人間とタコ、サンゴは、体の形も暮らし方も大きく異なる。それでも細胞の奥深くにある染色体を調べると、6億年以上前に生きていた動物の共通祖先に由来するとみられる構造の断片が、今も見つかるという。
ウィーン大学を中心とする研究チームは、動物のゲノムが偶然に好き勝手な形へ変化してきたのではなく、限られた構造状態のネットワークを通るように進化してきたと報告した。研究者たちはこの経路を「進化のハイウェイ」と表現している。![]()
5,821個のゲノムで動物界を比較
研究チームが比較したのは、19の動物門に属する4,454種、計5,821個の公開された染色体スケール・ゲノムだ。ウィーン大学によれば、動物界全体を対象とした染色体レベルの比較として最大規模となる。
この研究の特徴は、個々の遺伝子だけでなく、ゲノム全体の「配置」に注目した点にある。研究者たちは、各ゲノムが多次元の「ゲノム・アーキテクチャ空間」のどこに位置するかを考える。
似た染色体史を持つ種は、この空間の中で近い領域に集まりやすい。一方、染色体の変化が特に独特だった系統は、主要な集団から離れた場所に現れる。見た目や生態が大きく異なる動物同士でも、染色体構造を手がかりに共通の進化史をたどれる可能性があるわけだ。
外見は長い時間の中で大きく変わり、個々の遺伝子も重複したり失われたりする。
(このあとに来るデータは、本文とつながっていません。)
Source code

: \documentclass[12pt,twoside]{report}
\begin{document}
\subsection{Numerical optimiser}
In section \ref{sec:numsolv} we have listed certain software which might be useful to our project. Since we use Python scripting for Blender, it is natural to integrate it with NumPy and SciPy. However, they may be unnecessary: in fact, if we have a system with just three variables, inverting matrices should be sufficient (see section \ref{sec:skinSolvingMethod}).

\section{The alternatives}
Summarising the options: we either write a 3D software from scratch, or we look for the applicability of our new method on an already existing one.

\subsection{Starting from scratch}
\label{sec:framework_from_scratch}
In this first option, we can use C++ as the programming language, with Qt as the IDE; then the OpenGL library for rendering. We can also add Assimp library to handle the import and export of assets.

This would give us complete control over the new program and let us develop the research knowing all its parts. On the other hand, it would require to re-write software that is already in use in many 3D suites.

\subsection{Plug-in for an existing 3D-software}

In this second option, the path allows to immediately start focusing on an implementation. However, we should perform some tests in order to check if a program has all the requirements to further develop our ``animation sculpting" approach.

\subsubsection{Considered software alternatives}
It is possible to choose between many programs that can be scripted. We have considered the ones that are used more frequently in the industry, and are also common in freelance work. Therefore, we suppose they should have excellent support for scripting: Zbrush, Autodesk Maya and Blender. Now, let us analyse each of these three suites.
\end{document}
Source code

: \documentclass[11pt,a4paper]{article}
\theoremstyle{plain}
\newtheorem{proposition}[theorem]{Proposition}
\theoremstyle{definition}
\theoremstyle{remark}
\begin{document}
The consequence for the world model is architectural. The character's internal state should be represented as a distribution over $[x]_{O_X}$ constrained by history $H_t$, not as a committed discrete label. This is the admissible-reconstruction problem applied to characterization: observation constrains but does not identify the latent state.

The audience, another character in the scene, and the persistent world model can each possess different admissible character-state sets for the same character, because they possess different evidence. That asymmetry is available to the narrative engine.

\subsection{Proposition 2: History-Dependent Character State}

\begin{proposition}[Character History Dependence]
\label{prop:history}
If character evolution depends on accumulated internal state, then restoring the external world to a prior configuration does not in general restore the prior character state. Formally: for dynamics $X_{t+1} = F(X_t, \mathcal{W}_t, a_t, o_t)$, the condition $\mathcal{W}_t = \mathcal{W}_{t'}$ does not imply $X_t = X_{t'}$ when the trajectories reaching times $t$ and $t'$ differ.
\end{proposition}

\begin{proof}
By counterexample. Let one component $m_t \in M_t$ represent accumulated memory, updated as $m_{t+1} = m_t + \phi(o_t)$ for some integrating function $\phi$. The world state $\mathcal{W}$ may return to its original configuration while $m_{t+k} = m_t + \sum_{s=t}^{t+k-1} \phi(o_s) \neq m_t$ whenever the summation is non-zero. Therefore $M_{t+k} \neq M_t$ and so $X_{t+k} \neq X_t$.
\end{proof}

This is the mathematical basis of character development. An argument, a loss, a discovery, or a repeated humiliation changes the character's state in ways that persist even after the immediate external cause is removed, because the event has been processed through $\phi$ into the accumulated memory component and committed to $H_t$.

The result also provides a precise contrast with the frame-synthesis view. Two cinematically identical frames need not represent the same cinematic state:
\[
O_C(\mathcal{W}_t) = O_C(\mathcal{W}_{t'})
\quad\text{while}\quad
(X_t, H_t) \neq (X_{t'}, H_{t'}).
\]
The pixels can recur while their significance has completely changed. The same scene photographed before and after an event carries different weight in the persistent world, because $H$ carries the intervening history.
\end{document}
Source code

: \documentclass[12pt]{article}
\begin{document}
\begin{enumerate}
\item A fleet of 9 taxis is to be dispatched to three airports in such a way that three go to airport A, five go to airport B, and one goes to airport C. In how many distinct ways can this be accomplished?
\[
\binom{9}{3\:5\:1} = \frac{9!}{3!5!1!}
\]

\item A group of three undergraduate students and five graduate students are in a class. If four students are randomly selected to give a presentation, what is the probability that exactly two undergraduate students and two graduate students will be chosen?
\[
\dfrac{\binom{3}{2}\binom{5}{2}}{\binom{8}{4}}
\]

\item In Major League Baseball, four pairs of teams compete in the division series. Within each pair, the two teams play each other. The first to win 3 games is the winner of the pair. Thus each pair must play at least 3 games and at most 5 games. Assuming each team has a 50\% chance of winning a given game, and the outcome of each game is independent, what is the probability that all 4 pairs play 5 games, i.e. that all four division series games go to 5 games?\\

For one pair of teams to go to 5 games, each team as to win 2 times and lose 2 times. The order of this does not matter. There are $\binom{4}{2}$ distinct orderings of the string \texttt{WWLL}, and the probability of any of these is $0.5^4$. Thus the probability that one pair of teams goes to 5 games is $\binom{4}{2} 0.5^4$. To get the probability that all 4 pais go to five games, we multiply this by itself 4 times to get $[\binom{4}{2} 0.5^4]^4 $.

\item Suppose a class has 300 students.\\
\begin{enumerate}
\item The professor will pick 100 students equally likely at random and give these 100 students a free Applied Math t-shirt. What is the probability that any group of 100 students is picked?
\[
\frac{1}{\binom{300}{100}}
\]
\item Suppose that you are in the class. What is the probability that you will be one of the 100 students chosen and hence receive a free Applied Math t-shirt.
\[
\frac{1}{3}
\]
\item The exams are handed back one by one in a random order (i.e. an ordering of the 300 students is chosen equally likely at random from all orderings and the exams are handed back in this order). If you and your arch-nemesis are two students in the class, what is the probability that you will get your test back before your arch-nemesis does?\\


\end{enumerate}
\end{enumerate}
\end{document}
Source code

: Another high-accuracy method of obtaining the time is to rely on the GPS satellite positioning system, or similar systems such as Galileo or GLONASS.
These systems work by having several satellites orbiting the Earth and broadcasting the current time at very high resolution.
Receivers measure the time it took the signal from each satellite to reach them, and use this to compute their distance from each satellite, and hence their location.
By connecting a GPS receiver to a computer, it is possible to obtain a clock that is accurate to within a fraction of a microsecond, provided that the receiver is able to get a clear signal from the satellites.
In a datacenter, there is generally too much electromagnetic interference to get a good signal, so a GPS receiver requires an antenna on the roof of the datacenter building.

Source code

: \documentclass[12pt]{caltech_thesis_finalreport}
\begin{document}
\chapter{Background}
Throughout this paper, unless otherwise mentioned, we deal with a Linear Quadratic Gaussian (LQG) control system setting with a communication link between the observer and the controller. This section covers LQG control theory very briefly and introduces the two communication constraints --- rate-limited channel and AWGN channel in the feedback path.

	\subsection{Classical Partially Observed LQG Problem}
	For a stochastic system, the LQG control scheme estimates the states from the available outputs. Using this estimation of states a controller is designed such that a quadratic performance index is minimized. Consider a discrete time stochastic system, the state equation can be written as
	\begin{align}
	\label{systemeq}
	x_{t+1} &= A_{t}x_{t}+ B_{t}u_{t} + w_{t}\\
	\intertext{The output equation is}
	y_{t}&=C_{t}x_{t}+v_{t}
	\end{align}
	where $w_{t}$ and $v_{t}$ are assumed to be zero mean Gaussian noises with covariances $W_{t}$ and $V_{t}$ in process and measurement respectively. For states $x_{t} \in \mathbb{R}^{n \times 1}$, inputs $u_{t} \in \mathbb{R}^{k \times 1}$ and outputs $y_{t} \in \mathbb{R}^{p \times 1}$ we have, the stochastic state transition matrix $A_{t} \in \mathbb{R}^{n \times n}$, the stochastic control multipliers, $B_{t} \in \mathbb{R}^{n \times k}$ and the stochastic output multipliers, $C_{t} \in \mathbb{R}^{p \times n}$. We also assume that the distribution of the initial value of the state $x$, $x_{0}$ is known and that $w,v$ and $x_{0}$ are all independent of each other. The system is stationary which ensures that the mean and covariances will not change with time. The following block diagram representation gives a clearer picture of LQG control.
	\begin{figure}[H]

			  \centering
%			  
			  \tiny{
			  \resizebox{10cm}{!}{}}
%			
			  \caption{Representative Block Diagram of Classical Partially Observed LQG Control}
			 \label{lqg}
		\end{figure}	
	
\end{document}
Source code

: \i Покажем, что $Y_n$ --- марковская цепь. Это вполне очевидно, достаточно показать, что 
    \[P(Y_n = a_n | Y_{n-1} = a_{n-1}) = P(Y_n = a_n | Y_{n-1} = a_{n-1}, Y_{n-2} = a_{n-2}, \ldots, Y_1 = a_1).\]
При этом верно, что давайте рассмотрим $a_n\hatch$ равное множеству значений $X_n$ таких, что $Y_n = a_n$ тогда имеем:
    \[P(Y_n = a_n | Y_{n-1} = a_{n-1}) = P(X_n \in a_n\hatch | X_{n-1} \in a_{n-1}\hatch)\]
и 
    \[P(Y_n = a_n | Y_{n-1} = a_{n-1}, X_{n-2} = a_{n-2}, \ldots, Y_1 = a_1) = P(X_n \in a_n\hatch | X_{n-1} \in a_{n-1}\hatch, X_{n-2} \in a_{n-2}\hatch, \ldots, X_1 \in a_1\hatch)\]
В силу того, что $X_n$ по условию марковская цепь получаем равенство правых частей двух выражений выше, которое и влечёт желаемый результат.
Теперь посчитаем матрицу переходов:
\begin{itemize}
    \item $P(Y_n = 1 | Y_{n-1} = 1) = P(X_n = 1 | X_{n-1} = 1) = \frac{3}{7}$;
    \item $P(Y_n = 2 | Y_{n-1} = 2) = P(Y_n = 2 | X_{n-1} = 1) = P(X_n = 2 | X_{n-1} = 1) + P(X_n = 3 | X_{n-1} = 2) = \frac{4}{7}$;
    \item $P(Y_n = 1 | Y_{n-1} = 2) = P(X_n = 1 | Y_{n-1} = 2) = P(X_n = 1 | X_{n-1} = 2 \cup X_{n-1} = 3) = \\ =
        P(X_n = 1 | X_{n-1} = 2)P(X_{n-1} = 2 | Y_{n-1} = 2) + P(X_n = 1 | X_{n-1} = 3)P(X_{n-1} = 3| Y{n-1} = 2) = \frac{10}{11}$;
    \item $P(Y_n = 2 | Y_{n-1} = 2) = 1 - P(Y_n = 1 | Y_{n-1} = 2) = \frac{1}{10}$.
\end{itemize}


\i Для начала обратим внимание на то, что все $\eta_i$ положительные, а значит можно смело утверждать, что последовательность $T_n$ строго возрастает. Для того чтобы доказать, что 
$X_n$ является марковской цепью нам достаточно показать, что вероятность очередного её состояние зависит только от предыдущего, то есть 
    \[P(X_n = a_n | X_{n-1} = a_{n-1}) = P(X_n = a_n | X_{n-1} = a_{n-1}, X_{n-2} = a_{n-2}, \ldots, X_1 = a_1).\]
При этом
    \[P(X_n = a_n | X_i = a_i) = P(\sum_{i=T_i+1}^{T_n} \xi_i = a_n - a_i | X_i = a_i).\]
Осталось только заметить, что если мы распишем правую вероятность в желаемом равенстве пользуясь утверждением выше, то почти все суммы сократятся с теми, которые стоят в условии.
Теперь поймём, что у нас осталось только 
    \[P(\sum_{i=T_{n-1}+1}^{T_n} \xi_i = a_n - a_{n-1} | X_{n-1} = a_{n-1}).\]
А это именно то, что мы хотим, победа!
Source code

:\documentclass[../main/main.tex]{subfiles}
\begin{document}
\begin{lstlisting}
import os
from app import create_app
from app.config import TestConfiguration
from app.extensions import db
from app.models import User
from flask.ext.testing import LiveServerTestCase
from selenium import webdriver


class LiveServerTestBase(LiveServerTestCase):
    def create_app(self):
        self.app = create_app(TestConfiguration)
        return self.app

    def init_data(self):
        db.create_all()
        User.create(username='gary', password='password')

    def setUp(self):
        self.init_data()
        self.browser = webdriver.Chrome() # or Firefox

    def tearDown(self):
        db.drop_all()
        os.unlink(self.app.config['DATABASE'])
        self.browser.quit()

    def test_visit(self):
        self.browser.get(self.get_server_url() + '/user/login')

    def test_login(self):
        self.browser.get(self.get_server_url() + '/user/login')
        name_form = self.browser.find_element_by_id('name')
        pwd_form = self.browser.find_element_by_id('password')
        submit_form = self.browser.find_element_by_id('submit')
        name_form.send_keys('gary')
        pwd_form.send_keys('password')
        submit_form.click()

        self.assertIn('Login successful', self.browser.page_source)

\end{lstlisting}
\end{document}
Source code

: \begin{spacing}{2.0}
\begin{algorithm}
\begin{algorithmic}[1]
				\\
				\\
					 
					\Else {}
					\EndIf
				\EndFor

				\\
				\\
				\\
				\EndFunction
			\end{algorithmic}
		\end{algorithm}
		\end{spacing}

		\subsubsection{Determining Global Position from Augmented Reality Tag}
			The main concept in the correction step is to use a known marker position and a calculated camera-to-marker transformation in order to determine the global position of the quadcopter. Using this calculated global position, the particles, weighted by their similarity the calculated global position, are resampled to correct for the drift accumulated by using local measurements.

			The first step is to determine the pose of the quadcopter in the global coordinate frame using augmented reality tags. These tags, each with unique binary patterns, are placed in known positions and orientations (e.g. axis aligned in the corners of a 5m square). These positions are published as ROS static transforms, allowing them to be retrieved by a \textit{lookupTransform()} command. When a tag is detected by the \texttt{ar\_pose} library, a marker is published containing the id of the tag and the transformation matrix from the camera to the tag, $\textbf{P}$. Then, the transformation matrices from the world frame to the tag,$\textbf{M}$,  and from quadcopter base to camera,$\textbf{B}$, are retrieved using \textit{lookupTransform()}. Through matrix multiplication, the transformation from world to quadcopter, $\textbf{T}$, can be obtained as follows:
これに対し、染色体上で遺伝子群がどのように並び、どこまで結びついたまま残ったのかという情報は、別種の「進化の記録」として機能する。
染色体の「融合・混合」はなぜ一方向なのか
研究の中心にあるのが、染色体の「融合・混合(fusion-with-mixing)」という現象だ。
もともと別々だった2本の染色体が融合し、その後、両方に含まれていた遺伝子が一つの染色体上で入り混じると、かつて存在した境界を後から正確に取り戻すのは難しくなる。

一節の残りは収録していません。